For a country that is recognized internationally for its peacekeeping and humanitarian efforts, Canada has a dark and sorid past in relation to the treatment of First Nations, Metis, and Inuit people within its own borders. Between 1870 and 1997, over 150,000 First Nations, Metis, and Inuit children were separated from their families and forced to attend Christian faith-based, government-funded schools founded on the premise of assimilating Indigenous children into the ruling white culture. In 2015, the federal government of Canada appointed a Truth and Reconciliation Commission, tasked with investigating these atrocities. They concluded that Indigenous children were physically and sexually assaulted in the schools, dying in numbers that may never fully be known.
Intergenerational trauma caused by residential schools and structural racial discrimination has led to a number of present-day human rights violations and abuses in Canada, including the current crisis of missing and murdered Indigenous women and girls. In a report published in 2019, The National Inquiry into Missing and Murdered Women and Girls estimated that Indigenous women and girls are twelve times more likely to be murdered or go missing in Canada, violence that they concluded amounts to genocide. While there have been federal, provincial, and local efforts to address past atrocities, challenges to undoing decades of structural and systematic discrimination remain at all levels of government in this country.
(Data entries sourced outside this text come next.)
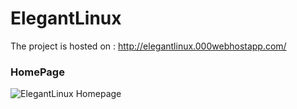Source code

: # ElegantLinux


The project is hosted on : http://elegantlinux.000webhostapp.com/

### HomePage
![ElegantLinux Homepage](https://i.imgur.com/jT9Gkvy.png)
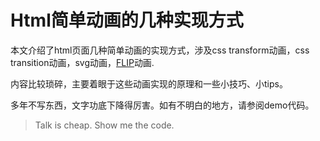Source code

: # Html简单动画的几种实现方式

本文介绍了html页面几种简单动画的实现方式，涉及css transform动画，css transition动画，svg动画，[FLIP](https://aerotwist.com/blog/flip-your-animations/)动画.

内容比较琐碎，主要着眼于这些动画实现的原理和一些小技巧、小tips。

多年不写东西，文字功底下降得厉害。如有不明白的地方，请参阅demo代码。

> Talk is cheap. Show me the code.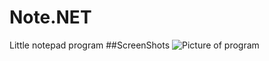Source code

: # Note.NET
Little notepad program
##ScreenShots
![Picture of program](https://i.imgur.com/aoToomp.png)
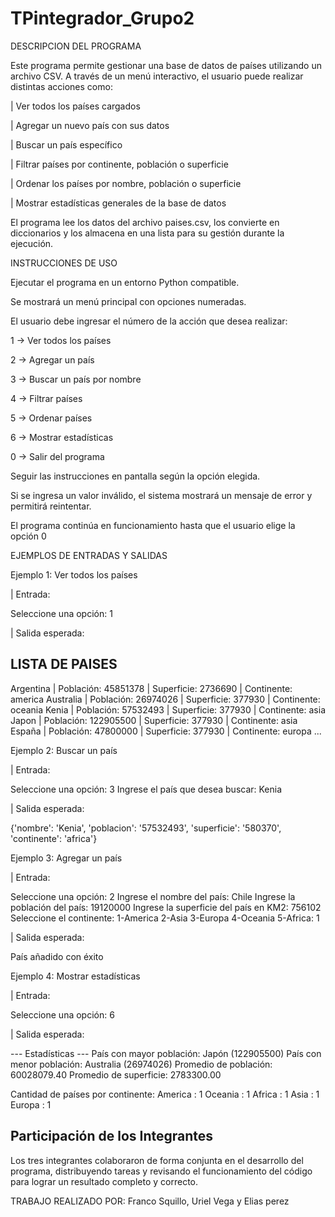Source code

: # TPintegrador_Grupo2

DESCRIPCION DEL PROGRAMA

Este programa permite gestionar una base de datos de países utilizando un archivo CSV.
A través de un menú interactivo, el usuario puede realizar distintas acciones como:

| Ver todos los países cargados

| Agregar un nuevo país con sus datos

| Buscar un país específico

| Filtrar países por continente, población o superficie

| Ordenar los países por nombre, población o superficie

| Mostrar estadísticas generales de la base de datos

El programa lee los datos del archivo paises.csv, los convierte en diccionarios y los almacena en una lista para su gestión durante la ejecución.


INSTRUCCIONES DE USO

Ejecutar el programa en un entorno Python compatible.

Se mostrará un menú principal con opciones numeradas.

El usuario debe ingresar el número de la acción que desea realizar:

1 → Ver todos los países

2 → Agregar un país

3 → Buscar un país por nombre

4 → Filtrar países

5 → Ordenar países

6 → Mostrar estadísticas

0 → Salir del programa

Seguir las instrucciones en pantalla según la opción elegida.

Si se ingresa un valor inválido, el sistema mostrará un mensaje de error y permitirá reintentar.

El programa continúa en funcionamiento hasta que el usuario elige la opción 0


EJEMPLOS DE ENTRADAS Y SALIDAS

Ejemplo 1: Ver todos los países

| Entrada:

Seleccione una opción: 1


| Salida esperada:

LISTA DE PAISES
------------------------------------------------------------------------------------
Argentina  | Población: 45851378  | Superficie: 2736690  | Continente: america
Australia  | Población: 26974026  | Superficie: 377930   | Continente: oceania
Kenia      | Población: 57532493  | Superficie: 377930   | Continente: asia
Japon      | Población: 122905500 | Superficie: 377930   | Continente: asia
España     | Población: 47800000  | Superficie: 377930   | Continente: europa
...


Ejemplo 2: Buscar un país

| Entrada:

Seleccione una opción: 3
Ingrese el país que desea buscar: Kenia


| Salida esperada:

{'nombre': 'Kenia', 'poblacion': '57532493', 'superficie': '580370', 'continente': 'africa'}


Ejemplo 3: Agregar un país

| Entrada:

Seleccione una opción: 2
Ingrese el nombre del país: Chile
Ingrese la población del país: 19120000
Ingrese la superficie del país en KM2: 756102
Seleccione el continente:
 1-America 2-Asia 3-Europa 4-Oceania 5-Africa: 1


| Salida esperada:

País añadido con éxito


Ejemplo 4: Mostrar estadísticas

| Entrada:

Seleccione una opción: 6


| Salida esperada:

--- Estadísticas ---
País con mayor población: Japón (122905500)
País con menor población: Australia (26974026)
Promedio de población: 60028079.40
Promedio de superficie: 2783300.00

Cantidad de países por continente:
  America    : 1
  Oceania    : 1
  Africa     : 1
  Asia       : 1
  Europa     : 1



Participación de los Integrantes
-------------------------------------------------------------------------------------
Los tres integrantes colaboraron de forma conjunta en el desarrollo del programa,
distribuyendo tareas y revisando el funcionamiento del código para lograr 
un resultado completo y correcto.
 
TRABAJO REALIZADO POR: Franco Squillo, Uriel Vega y Elias perez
The Truth and Reconciliation Commission published several volumes of reports in both official languages in December 2015. The report itself is brilliantly and beautifully written. It contains numerous first-person testimonies, at times heart-wrenching, that serve as a historical document of Canada’s complicated residential school legacy. The TRC report also includes a number of calls to action toward reconciliation with Indigenous Canadians and the inclusion of First Nations, Metis, and Inuit cultures, rights, and treaties into the cultural and political fabric of Canada. The full report is available to read online as an open-access document and I would urge everyone, not just every Canadian, to read it.
Because this is a forum about sport, and because athletes from Canada’s Indigenous communities have represented this country excelling in a variety of sports on the international stage, across history, and against the odds, I wanted to know what the TRC report said about athletics. A section of the report entitled Sports: Inspiring Lives, and Healthy Communities identifies that many survivors of residential schools testified that playing sports made their lives more bearable, and gave them a sense of identity, accomplishment, and pride. The TRC recognizes that sport is a place where we speak a universal language – a language of a shared passion for our moving bodies through time and space, with strength and skill, and their report lists a number of calls to action related to sport, including:
“87) We call upon all levels of government, in collaboration with Aboriginal peoples, sports halls of fame, and other relevant organizations, to provide public education that tells the national story of Aboriginal athletes in history.”
“88) We call upon all levels of government to take action to ensure long-term Aboriginal athlete development and growth, and continued support for the North American Indigenous Games, including funding to host the games and for provincial and territorial team preparation and travel.”
“89) We call upon the federal government to amend the Physical Activity and Sport Act to support reconciliation by ensuring that policies to promote physical activity as a fundamental element of health and well-being, reduce barriers to sports participation, increase the pursuit of excellence in sport, and build capacity in the Canadian sport system, are inclusive of Aboriginal peoples.”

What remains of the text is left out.